Lasse Collin [Wed, 1 Jan 2025 13:34:51 +0000 (15:34 +0200)]
Build: Use -Wimplicit-fallthrough=5 when supported
Now that we have the FALLTHROUGH macro, use the strictest mode with
GCC so that comment-based fallthrough markings are no longer accepted.
In GCC, -Wextra includes -Wimplicit-fallthrough=3 and
-Wimplicit-fallthrough is the same as -Wimplicit-fallthrough=3.
Thus, the strict mode requires specifying -Wimplicit-fallthrough=5.
Clang has -Wimplicit-fallthrough which is *not* enabled by -Wextra.
Clang doesn't have a variant that takes an argument. Thus we need
to check for -Wimplicit-fallthrough. Do it before checking for
-Wimplicit-fallthrough=5 so that the latter overrides the former
when using GCC.
Lasse Collin [Thu, 2 Jan 2025 11:35:48 +0000 (13:35 +0200)]
Windows: Make NLS require UCRT and gettext-runtime >= 0.23.1
Also remove the recently-added workaround from tuklib_gettext.h.

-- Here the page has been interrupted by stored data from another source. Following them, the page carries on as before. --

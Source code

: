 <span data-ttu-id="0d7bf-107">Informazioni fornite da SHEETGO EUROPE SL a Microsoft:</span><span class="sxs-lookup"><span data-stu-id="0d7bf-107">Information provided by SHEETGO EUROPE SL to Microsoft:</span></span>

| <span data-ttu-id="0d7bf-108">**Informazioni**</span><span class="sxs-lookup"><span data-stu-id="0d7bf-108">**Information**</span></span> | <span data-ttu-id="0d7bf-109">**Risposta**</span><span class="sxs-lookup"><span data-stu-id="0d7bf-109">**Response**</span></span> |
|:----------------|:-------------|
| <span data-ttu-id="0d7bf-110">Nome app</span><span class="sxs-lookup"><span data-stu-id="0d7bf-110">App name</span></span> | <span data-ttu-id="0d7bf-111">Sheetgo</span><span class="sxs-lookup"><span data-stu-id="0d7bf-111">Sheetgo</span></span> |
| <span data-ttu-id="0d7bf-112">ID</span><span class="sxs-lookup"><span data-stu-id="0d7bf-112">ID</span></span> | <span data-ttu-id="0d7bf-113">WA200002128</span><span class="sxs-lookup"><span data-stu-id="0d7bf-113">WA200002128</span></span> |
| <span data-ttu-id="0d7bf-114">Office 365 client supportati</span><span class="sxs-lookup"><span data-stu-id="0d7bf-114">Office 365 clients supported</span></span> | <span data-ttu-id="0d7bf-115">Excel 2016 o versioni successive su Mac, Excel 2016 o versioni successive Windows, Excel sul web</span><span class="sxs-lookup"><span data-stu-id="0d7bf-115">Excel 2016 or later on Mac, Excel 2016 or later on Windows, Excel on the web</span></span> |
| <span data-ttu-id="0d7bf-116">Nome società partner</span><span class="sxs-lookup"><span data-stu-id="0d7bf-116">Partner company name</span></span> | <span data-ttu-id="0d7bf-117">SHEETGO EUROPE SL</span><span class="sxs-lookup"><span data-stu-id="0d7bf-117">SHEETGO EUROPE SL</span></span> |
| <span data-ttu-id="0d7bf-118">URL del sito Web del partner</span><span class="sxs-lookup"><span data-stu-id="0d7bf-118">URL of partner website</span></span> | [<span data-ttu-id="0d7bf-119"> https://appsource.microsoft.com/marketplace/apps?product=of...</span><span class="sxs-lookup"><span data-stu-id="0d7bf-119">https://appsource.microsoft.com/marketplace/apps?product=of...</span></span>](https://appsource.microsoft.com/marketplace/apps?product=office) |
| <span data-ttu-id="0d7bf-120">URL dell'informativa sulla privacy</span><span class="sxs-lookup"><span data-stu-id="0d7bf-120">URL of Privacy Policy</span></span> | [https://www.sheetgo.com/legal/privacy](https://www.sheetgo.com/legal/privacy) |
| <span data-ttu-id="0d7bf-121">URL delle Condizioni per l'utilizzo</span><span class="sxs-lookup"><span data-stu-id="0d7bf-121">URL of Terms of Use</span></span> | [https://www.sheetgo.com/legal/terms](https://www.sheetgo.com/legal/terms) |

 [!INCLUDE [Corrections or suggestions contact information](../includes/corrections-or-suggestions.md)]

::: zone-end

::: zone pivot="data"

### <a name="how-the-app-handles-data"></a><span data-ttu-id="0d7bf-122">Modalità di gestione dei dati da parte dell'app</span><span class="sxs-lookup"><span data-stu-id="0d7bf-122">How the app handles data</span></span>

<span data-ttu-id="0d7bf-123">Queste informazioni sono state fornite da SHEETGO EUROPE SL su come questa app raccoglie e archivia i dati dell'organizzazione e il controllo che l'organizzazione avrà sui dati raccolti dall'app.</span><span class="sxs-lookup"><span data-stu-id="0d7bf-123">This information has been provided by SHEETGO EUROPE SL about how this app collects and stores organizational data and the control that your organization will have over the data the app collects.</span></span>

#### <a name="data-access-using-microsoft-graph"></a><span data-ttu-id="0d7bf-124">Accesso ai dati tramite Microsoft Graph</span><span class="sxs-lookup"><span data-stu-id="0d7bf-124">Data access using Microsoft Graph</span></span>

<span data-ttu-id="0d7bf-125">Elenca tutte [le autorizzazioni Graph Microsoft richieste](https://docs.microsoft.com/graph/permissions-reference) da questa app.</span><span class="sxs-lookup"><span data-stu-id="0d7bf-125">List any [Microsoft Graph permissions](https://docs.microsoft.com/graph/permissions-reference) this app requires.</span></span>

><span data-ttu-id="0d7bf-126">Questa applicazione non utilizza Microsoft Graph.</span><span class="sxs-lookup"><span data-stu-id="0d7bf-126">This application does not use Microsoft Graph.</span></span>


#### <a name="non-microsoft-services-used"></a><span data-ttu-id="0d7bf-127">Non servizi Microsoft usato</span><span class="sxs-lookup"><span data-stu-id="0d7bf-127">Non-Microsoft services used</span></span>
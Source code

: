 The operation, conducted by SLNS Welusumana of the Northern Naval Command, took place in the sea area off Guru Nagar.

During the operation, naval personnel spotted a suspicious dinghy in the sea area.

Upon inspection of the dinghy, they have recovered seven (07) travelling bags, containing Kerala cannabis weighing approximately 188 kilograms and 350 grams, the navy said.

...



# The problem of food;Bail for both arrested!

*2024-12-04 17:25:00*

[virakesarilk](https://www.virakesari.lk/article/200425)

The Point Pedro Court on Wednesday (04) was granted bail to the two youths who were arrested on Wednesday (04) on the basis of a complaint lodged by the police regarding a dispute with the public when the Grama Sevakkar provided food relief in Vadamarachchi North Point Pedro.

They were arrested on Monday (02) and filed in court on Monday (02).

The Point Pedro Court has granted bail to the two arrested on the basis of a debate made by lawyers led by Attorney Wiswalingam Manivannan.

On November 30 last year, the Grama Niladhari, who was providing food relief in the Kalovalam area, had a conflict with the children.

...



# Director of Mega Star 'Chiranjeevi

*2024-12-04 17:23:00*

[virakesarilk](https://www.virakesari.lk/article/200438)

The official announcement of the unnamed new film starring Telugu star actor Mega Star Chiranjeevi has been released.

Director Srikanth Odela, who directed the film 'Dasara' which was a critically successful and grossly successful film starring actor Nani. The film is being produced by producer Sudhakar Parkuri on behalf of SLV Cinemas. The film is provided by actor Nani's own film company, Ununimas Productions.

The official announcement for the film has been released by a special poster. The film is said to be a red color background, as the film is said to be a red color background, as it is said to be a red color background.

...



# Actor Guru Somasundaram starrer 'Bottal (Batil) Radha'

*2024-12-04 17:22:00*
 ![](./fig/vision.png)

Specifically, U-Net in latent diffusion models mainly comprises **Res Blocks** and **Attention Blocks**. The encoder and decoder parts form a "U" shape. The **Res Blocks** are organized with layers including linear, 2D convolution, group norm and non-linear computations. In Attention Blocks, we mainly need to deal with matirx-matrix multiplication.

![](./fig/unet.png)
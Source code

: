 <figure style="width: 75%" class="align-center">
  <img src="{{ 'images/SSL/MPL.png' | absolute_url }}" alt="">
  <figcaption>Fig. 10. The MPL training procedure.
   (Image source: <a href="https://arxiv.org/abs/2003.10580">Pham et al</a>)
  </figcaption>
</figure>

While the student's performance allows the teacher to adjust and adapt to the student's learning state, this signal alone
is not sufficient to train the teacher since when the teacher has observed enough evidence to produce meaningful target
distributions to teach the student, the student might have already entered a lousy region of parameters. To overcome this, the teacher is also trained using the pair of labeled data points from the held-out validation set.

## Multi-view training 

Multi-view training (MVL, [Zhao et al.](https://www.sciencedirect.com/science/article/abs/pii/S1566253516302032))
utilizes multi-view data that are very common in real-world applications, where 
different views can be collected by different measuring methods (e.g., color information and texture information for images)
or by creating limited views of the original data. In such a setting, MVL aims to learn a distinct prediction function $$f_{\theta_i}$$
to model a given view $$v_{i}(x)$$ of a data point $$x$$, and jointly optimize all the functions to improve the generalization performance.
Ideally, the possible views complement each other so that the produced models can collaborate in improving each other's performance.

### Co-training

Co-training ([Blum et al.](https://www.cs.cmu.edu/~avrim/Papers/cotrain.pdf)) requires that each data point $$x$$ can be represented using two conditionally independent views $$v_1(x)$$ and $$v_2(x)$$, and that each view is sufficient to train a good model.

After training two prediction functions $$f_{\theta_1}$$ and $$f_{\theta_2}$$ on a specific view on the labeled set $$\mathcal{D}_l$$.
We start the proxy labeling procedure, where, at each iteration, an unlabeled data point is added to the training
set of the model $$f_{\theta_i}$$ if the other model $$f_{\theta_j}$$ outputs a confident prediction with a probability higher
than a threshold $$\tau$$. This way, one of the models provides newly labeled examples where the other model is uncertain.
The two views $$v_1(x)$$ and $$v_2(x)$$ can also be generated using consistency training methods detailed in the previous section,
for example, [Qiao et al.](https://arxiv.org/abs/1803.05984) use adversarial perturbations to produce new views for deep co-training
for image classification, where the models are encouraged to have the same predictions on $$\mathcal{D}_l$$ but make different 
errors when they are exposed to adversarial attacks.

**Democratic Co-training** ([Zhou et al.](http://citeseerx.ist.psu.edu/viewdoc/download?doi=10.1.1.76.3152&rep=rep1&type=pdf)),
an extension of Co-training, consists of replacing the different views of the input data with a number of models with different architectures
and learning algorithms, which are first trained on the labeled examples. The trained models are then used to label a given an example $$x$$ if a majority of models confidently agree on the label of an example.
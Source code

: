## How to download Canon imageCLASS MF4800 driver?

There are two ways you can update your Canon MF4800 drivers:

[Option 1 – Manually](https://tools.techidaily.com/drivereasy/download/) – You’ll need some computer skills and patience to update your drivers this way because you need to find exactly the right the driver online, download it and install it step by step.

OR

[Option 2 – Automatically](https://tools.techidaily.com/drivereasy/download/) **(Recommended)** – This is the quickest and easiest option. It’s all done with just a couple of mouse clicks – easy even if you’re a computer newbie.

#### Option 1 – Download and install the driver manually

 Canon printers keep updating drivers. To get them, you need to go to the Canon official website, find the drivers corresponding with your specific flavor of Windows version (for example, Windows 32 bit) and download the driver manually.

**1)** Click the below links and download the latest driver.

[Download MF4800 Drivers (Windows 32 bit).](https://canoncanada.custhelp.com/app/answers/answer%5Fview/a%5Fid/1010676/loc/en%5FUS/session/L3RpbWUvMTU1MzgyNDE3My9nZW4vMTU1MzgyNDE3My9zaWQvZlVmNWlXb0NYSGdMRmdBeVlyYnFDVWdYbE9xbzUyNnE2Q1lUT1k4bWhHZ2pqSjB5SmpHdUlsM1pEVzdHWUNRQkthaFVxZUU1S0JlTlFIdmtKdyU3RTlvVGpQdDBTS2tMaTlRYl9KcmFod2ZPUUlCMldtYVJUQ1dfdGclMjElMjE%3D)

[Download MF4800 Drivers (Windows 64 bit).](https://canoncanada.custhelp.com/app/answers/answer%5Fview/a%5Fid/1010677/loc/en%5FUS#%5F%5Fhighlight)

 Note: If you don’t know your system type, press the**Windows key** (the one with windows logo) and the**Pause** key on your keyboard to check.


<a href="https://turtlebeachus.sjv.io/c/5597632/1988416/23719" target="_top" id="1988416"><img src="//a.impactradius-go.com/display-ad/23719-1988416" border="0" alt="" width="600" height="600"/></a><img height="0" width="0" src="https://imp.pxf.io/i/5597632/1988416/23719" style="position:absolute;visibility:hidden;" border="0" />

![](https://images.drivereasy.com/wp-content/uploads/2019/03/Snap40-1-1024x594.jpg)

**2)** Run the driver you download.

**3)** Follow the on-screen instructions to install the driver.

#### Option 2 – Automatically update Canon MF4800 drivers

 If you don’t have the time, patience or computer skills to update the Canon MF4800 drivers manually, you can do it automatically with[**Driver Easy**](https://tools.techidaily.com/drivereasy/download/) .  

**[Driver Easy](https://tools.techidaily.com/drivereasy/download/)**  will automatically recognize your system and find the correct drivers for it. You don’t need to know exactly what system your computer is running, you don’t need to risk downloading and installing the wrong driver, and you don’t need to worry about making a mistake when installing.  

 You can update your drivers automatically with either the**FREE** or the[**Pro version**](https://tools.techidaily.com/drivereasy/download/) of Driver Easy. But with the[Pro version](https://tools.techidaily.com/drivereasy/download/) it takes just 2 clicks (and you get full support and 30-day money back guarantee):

Requiring a new enough gettext-runtime is cleaner. I guess it's
mostly MSYS2 where xz is built with translation support, so once
MSYS2 has Gettext >= 0.23.1, this requirement shouldn't be a problem
in practice.
Lasse Collin [Mon, 30 Dec 2024 08:51:26 +0000 (10:51 +0200)]
xz man page: Describe the source file deletion in -z and -d options
The DESCRIPTION section always explained it, and the OPTIONS section
only described the differences to the default behavior. However, new
users in a hurry may skip reading DESCRIPTION. The default behavior
is a bit dangerous, thus it's good to repeat in --compress and
--decompress docs that source file is removed after successful operation.
Lasse Collin [Sat, 28 Dec 2024 16:28:56 +0000 (18:28 +0200)]
CMake/macOS: Use GNU Libtool compatible shared library versioning
Because this increases the Mach-O compatibility_version, this commit
shouldn't cause any ABI compatibility trouble for existing CMake users
on macOS. This is assuming that they won't later downgrade to an older
liblzma version that was built with CMake before this commit.
Meson allows customising the Mach-O versioning too. So the three
build systems can be configured to be compatible.
liblzma and xz can't be compiled as a unity/jumbo build because of
redeclarations and type name reuse. The CMake documentation recommends
setting UNITY_BUILD to false in this case.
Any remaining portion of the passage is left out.